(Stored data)
+++

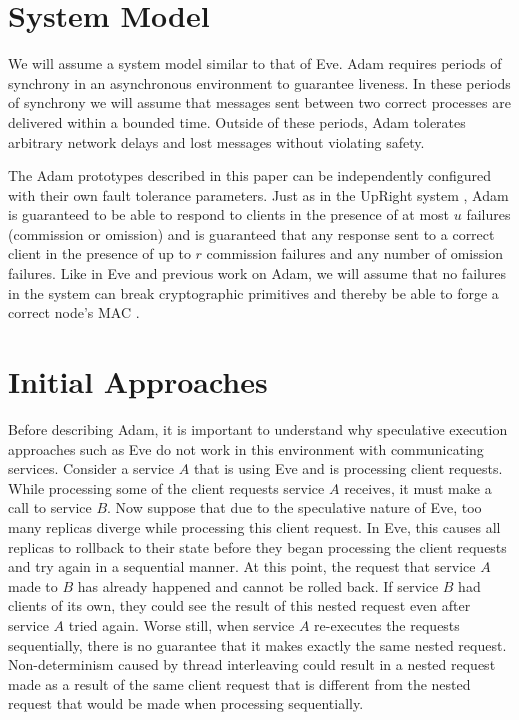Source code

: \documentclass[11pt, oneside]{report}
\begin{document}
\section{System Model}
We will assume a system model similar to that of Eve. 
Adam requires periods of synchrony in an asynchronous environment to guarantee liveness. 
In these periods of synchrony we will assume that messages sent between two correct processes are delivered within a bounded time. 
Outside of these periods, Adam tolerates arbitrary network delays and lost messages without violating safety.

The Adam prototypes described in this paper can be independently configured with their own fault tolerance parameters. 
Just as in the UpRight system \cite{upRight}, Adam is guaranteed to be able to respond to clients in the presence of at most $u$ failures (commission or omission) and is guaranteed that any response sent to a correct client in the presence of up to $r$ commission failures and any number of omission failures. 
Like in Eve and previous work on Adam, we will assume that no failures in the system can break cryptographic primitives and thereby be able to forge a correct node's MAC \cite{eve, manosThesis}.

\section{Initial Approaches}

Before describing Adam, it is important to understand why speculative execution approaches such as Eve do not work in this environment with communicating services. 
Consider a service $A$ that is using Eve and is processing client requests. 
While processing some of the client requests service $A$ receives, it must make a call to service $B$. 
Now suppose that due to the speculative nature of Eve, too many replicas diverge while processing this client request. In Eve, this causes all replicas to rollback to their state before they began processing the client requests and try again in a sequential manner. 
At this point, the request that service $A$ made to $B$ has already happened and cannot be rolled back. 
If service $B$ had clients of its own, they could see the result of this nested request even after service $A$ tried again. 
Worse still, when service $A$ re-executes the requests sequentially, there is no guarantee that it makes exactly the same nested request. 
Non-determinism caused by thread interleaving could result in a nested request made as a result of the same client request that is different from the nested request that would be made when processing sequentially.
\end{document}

+++

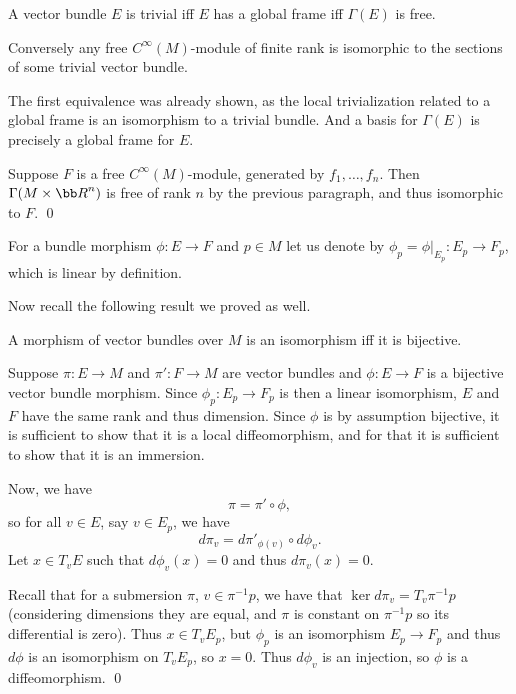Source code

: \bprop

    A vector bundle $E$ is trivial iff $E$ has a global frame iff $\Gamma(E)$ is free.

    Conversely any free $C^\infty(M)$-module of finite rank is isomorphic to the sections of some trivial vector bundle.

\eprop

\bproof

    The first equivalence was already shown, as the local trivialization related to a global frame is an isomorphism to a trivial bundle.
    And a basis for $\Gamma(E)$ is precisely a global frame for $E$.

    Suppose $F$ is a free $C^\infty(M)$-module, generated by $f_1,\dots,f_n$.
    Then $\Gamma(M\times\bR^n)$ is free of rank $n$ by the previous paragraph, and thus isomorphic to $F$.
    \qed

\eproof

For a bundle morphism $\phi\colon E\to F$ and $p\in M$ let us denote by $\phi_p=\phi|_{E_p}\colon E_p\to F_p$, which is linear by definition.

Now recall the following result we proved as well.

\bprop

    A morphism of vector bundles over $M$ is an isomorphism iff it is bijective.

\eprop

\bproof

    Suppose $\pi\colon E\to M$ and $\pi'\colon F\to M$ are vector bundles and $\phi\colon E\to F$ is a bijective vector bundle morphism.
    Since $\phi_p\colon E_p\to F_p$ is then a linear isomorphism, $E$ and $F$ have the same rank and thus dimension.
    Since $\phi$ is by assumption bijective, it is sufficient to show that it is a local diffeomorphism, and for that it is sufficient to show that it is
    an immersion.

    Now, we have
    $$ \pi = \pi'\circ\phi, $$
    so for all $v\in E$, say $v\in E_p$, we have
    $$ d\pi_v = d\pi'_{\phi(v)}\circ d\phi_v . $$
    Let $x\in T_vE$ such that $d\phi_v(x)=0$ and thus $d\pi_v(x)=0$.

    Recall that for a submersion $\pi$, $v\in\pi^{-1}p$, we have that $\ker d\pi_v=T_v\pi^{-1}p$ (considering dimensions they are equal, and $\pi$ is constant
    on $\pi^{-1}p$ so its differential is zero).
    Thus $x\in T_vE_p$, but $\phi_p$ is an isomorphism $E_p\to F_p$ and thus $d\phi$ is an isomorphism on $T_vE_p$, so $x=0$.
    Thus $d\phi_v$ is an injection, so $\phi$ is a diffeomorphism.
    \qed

+++

### WHAT YOU WILL DO
Send back an exact copy of only the lines from the line with "For a bundle" up to and including the line with "Now, we have" in the data above.

### ANSWER TO THE PROBLEM
For a bundle morphism $\phi\colon E\to F$ and $p\in M$ let us denote by $\phi_p=\phi|_{E_p}\colon E_p\to F_p$, which is linear by definition.

Now recall the following result we proved as well.

\bprop

    A morphism of vector bundles over $M$ is an isomorphism iff it is bijective.

\eprop

\bproof

    Suppose $\pi\colon E\to M$ and $\pi'\colon F\to M$ are vector bundles and $\phi\colon E\to F$ is a bijective vector bundle morphism.
    Since $\phi_p\colon E_p\to F_p$ is then a linear isomorphism, $E$ and $F$ have the same rank and thus dimension.
    Since $\phi$ is by assumption bijective, it is sufficient to show that it is a local diffeomorphism, and for that it is sufficient to show that it is
    an immersion.

    Now, we have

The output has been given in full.